Il Nuovo Circondario Imolese ha istituito un Tavolo Verde al quale partecipano le associazioni di categoria agricole e gli stakeholders del territorio al fine di avere un luogo di confronto e di discussione utile ad affrontare le principali sfide nell’ambito agricolo.

“Il percorso che abbiamo fatto oggi con l’assessore all’Agricoltura della Regione Emilia-Romagna Alessio Mammi si inserisce nel filone già intrapreso da alcuni anni del Tavolo Verde circondariale che presiedo come sindaco delegato all’agricoltura – afferma Claudio Franceschi. L’intento è quello di avvicinare sempre di più il territorio agli enti comunali deputati alla valorizzazione e alla tenuta del settore agricolo. Oggi, abbiamo visitato un’azienda che produce sementi, un’azienda zootecnica e una cooperativa che produce energia da biomasse e officinali.

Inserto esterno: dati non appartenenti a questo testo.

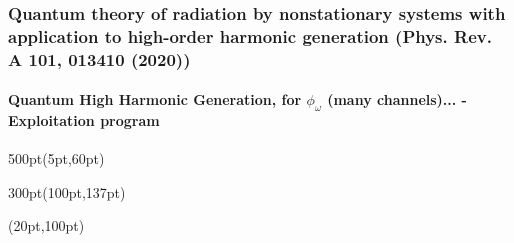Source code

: 





\begin{frame}
\frametitle{Quantum theory of radiation by nonstationary systems 
        with application to high-order harmonic generation
        (Phys. Rev. A 101, 013410 (2020))}
        \framesubtitle{Quantum High Harmonic Generation, 
        for $\phi_\omega$ (many channels)... - Exploitation program}
\small
\begin{textblock*}{500pt}(5pt,60pt)
 \begin{minipage}{0.0\linewidth}
 \begin{figure}[tp]
 \end{figure}

\end{minipage}
\end{textblock*}

\begin{textblock*}{300pt}(100pt,137pt)
\end{textblock*}


\begin{textblock*}{\linewidth}(20pt,100pt)
\end{textblock*}
%
%
%
%

\end{frame}





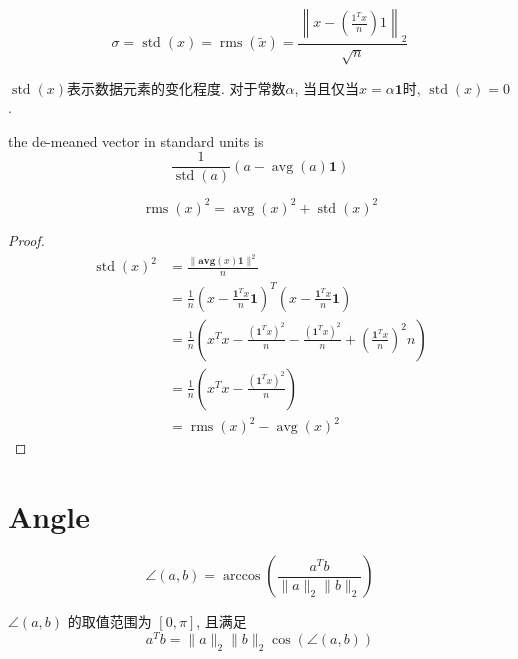 \begin{definition}[$x$的标准差]
    $$\sigma= \operatorname{std}(x)=\operatorname{rms}(\tilde{x})=\frac{\left\|x-\left( \frac{1^{T} x}{n} \right) 1\right\|_{2}}{\sqrt{n}} $$
\end{definition}

$\operatorname{std}(x)$表示数据元素的变化程度. 对于常数$\alpha$, 当且仅当$ x=\alpha \mathbf{1} $时, $ \operatorname{std}(x)=0 $.

\begin{corollary}
    the de-meaned vector in standard units is
$$
\frac{1}{\operatorname{std}(a)}(a-\operatorname{avg}(a) \mathbf{1})
$$
\end{corollary}

\begin{theorem}
    $$ \operatorname{rms}(x)^{2}=\operatorname{avg}(x)^{2}+\operatorname{std}(x)^{2} $$
\end{theorem}

\begin{proof}
    $$\displaystyle \begin{aligned}
        \operatorname{std} (x)^{2} & =\frac{\| \mathbf{avg} (x)\mathbf{1} \| ^{2}}{n}\\
         & =\frac{1}{n}\left( x-\frac{\mathbf{1}^{T} x}{n}\mathbf{1}\right)^{T}\left( x-\frac{\mathbf{1}^{T} x}{n}\mathbf{1}\right)\\
         & =\frac{1}{n}\left( x^{T} x-\frac{\left(\mathbf{1}^{T} x\right)^{2}}{n} -\frac{\left(\mathbf{1}^{T} x\right)^{2}}{n} +\left(\frac{\mathbf{1}^{T} x}{n}\right)^{2} n\right)\\
         & =\frac{1}{n}\left( x^{T} x-\frac{\left(\mathbf{1}^{T} x\right)^{2}}{n}\right)\\
         & =\operatorname{rms} (x)^{2} -\operatorname{avg} (x)^{2}
        \end{aligned}$$
\end{proof}

\section{Angle}

\begin{definition}
    $$ \angle(a, b)=\arccos \left(\frac{a^{T} b}{\|a\|_{2}\|b\|_{2}}\right) $$

    $ \angle(a, b) $ 的取值范围为 $ [0, \pi] $, 且满足$$ a^{T} b=\|a\|_{2}\|b\|_{2} \cos (\angle(a, b)) $$
\end{definition}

Abbiamo approfondito tante tematiche e prodotto un documento finale che è stato consegnato all’assessore Mammi”.

“La presenza dell’Assessore regionale Mammi, con la sua competenza e passione sostiene e sprona anche noi comuni a lavorare insieme per individuare strategie condivise e dare risposte concrete ai bisogni degli imprenditori e degli operatori agricoli, soprattutto in materia di sostenibilità idrica ed energetica oltre che di informare i consumatori sulla qualità delle nostre produzioni agroalimentari. Noi sindaci gli siamo a fianco con determinazione” – conferma il Sindaco di Castel San Pietro Terme Fausto Tinti.

“L’agricoltura rimane un settore produttivo fondamentale per il territorio del Circondario e per il Comune di Medicina. Compito delle Amministrazioni è accompagnare le aziende per far crescere l’intero territorio. Per questo sosteniamo il percorso di qualificazione intrapreso dal Con.For.Me e riteniamo fondamentale il ruolo della Regione affinché gli impianti di biogas siano sempre più una risorsa economica ed energetica e non un problema” – assicura il Sindaco di Medicina Matteo Montanari.

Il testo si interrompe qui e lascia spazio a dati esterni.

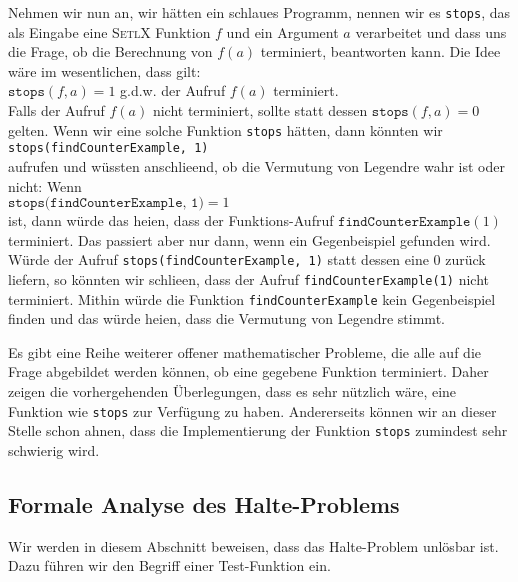 Nehmen wir nun an, wir h\"{a}tten ein schlaues Programm, nennen wir es \texttt{stops}, das als Eingabe
eine \textsc{SetlX} Funktion $f$ und ein Argument $a$ verarbeitet und dass uns die Frage, ob die Berechnung von $f(a)$
terminiert, beantworten kann.  Die Idee w\"{a}re im wesentlichen, dass gilt:
\\[0.2cm]
\hspace*{1.3cm}
$\texttt{stops}(f, a) = 1$ \quad g.d.w. \quad der Aufruf $f(a)$ terminiert.
\\[0.2cm]
Falls der Aufruf $f(a)$ nicht terminiert,  sollte statt dessen $\texttt{stops}(f,a) = 0$ gelten.
Wenn wir eine solche Funktion \texttt{stops} h\"{a}tten, dann k\"{o}nnten wir 
\\[0.2cm]
\hspace*{1.3cm}
\texttt{stops(findCounterExample, 1)}
\\[0.2cm]
aufrufen und w\"{u}ssten anschlie\3end, ob die Vermutung von Legendre wahr ist oder nicht:  Wenn
\\[0.2cm]
\hspace*{1.3cm}
$\texttt{stops(findCounterExample, 1)} = 1$
 \\[0.2cm]
ist, dann w\"{u}rde das hei\3en,
dass der Funktions-Aufruf $\texttt{findCounterExample}(1)$ terminiert.  Das passiert aber nur dann,
wenn ein Gegenbeispiel gefunden wird.  W\"{u}rde der Aufruf \texttt{stops(findCounterExample, 1)}
statt dessen eine $0$ zur\"{u}ck liefern, so k\"{o}nnten wir schlie\3en, dass der Aufruf \texttt{findCounterExample(1)}
nicht terminiert. Mithin w\"{u}rde die Funktion \texttt{findCounterExample} kein Gegenbeispiel finden und
das w\"{u}rde hei\3en, dass die Vermutung von Legendre stimmt.

Es gibt eine Reihe weiterer offener  mathematischer Probleme, die alle auf die Frage abgebildet
werden k\"{o}nnen, ob eine gegebene Funktion terminiert.  Daher zeigen die vorhergehenden \"{U}berlegungen,
dass es sehr n\"{u}tzlich w\"{a}re, eine Funktion wie \texttt{stops} zur Verf\"{u}gung zu haben.  Andererseits
k\"{o}nnen wir an dieser Stelle schon ahnen, dass die Implementierung der Funktion \texttt{stops}
zumindest sehr schwierig wird.  

 
\subsection{Formale Analyse des Halte-Problems}
Wir werden in diesem Abschnitt beweisen, dass das Halte-Problem unl\"{o}sbar ist.  Dazu f\"{u}hren
wir den Begriff einer Test-Funktion ein.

“L’agricoltura rappresenta un comparto molto importante dal punto di vista economico contribuendo per un buon 20% al Pil del nostro territorio. Questi momenti di incontro tra la Regione e i comuni del NCI sono importanti per cercare di muoversi in sintonia e trovare insieme risposte a temi molto rilevanti come la produzione e valorizzazione dei prodotti locali, le risorsi idriche e gli investimenti finalizzati a innovazione e sostenibilità” – dichiara l’Assessore all’Agricoltura di Imola Pierangelo Raffini.

In conclusione, l’Assessore regionale Alessio Mammi dichiara: “I temi posti dai Sindaci e dalle Associazioni ed Enti afferenti al Tavolo Verde del NCI sono di grande importanza. Innanzitutto vorrei complimentarmi con i Comuni del NCI per aver dato vita ad un tavolo di confronto con gli stakeholders del settore agricolo. Fra i temi più rilevanti, quello della siccità è cruciale, dal momento che le precipitazioni sono calate negli ultimi 20 anni del 40%. Come regione siamo impegnati a creare le condizioni per rendere le imprese e le comunità resilienti. Nei prossimi anni investiremo 650 mln di euro per interventi legati al potenziamento degli impianti di irrigazione. I prossimi anni saranno cruciali anche per gli investimenti dove con il nuovo PSR potremmo contare su oltre 1 miliardo di euro per sostenere investimenti produttivi delle imprese agricole, con attenzione specifica per le imprese giovanili e per la produzione di biologico. Infine sull’ortofrutta occorre un forte impegno da parte di tutte le istituzioni per supportare, con iniziative concrete per esempio sull’organizzazione dell’offerta e della commercializzazione, un settore che è stato più di altri penalizzato in questi anni”.